▸ **Provided data**
____________

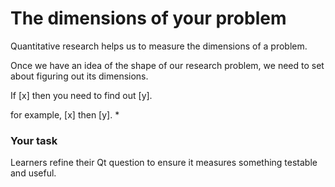 # The dimensions of your problem

Quantitative research helps us to measure the dimensions of a problem.

Once we have an idea of the shape of our research problem, we need to set about figuring out its dimensions.

If [x] then you need to find out [y].

for example, [x] then [y].
* 


### Your task

Learners refine their Qt question to ensure it measures something testable and useful.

____________

▸ **Task goal**
Go through the material and select each line with the string "need" in it.

▸ **Output of the exercise**
Once we have an idea of the shape of our research problem, we need to set about figuring out its dimensions.
If [x] then you need to find out [y].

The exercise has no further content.